* Task requirements: The whole listing is to be repeated exactly. Add nothing.

* Supplied information:
++++

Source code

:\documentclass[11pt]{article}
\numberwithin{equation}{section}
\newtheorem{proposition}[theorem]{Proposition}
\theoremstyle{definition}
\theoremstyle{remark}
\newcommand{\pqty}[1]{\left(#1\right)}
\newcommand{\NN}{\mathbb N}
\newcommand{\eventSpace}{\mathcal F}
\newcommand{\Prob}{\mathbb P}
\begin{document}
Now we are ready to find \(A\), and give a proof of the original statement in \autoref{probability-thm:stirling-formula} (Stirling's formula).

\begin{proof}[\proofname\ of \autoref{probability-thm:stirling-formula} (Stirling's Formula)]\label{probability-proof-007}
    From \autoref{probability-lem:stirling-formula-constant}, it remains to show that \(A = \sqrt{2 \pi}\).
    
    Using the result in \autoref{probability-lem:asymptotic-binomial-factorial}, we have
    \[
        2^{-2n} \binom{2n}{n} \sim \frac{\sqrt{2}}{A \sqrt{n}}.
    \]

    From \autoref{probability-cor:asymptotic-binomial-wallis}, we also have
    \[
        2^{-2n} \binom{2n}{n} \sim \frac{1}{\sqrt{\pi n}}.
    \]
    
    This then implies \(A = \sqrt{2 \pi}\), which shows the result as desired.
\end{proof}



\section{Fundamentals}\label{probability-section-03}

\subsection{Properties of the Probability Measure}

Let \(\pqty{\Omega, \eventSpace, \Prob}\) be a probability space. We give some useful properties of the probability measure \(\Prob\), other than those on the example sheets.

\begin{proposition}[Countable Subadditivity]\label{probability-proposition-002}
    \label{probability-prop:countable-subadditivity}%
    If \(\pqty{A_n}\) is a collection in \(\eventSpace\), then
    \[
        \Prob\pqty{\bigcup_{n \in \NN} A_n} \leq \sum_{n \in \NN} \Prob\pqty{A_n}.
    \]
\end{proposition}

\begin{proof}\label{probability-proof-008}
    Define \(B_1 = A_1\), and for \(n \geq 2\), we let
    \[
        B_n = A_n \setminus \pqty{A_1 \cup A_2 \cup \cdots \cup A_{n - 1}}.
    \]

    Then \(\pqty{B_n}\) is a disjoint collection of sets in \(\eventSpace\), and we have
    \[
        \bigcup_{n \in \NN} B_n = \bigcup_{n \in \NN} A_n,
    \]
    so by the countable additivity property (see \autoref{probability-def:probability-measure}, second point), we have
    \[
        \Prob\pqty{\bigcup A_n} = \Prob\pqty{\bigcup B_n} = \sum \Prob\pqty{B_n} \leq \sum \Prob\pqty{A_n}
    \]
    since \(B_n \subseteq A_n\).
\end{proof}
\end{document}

++++

* Result of the task:
Source code

:\documentclass[11pt]{article}
\numberwithin{equation}{section}
\newtheorem{proposition}[theorem]{Proposition}
\theoremstyle{definition}
\theoremstyle{remark}
\newcommand{\pqty}[1]{\left(#1\right)}
\newcommand{\NN}{\mathbb N}
\newcommand{\eventSpace}{\mathcal F}
\newcommand{\Prob}{\mathbb P}
\begin{document}
Now we are ready to find \(A\), and give a proof of the original statement in \autoref{probability-thm:stirling-formula} (Stirling's formula).

\begin{proof}[\proofname\ of \autoref{probability-thm:stirling-formula} (Stirling's Formula)]\label{probability-proof-007}
    From \autoref{probability-lem:stirling-formula-constant}, it remains to show that \(A = \sqrt{2 \pi}\).
    
    Using the result in \autoref{probability-lem:asymptotic-binomial-factorial}, we have
    \[
        2^{-2n} \binom{2n}{n} \sim \frac{\sqrt{2}}{A \sqrt{n}}.
    \]

    From \autoref{probability-cor:asymptotic-binomial-wallis}, we also have
    \[
        2^{-2n} \binom{2n}{n} \sim \frac{1}{\sqrt{\pi n}}.
    \]
    
    This then implies \(A = \sqrt{2 \pi}\), which shows the result as desired.
\end{proof}



\section{Fundamentals}\label{probability-section-03}

\subsection{Properties of the Probability Measure}

Let \(\pqty{\Omega, \eventSpace, \Prob}\) be a probability space. We give some useful properties of the probability measure \(\Prob\), other than those on the example sheets.

\begin{proposition}[Countable Subadditivity]\label{probability-proposition-002}
    \label{probability-prop:countable-subadditivity}%
    If \(\pqty{A_n}\) is a collection in \(\eventSpace\), then
    \[
        \Prob\pqty{\bigcup_{n \in \NN} A_n} \leq \sum_{n \in \NN} \Prob\pqty{A_n}.
    \]
\end{proposition}

\begin{proof}\label{probability-proof-008}
    Define \(B_1 = A_1\), and for \(n \geq 2\), we let
    \[
        B_n = A_n \setminus \pqty{A_1 \cup A_2 \cup \cdots \cup A_{n - 1}}.
    \]

    Then \(\pqty{B_n}\) is a disjoint collection of sets in \(\eventSpace\), and we have
    \[
        \bigcup_{n \in \NN} B_n = \bigcup_{n \in \NN} A_n,
    \]
    so by the countable additivity property (see \autoref{probability-def:probability-measure}, second point), we have
    \[
        \Prob\pqty{\bigcup A_n} = \Prob\pqty{\bigcup B_n} = \sum \Prob\pqty{B_n} \leq \sum \Prob\pqty{A_n}
    \]
    since \(B_n \subseteq A_n\).
\end{proof}
\end{document}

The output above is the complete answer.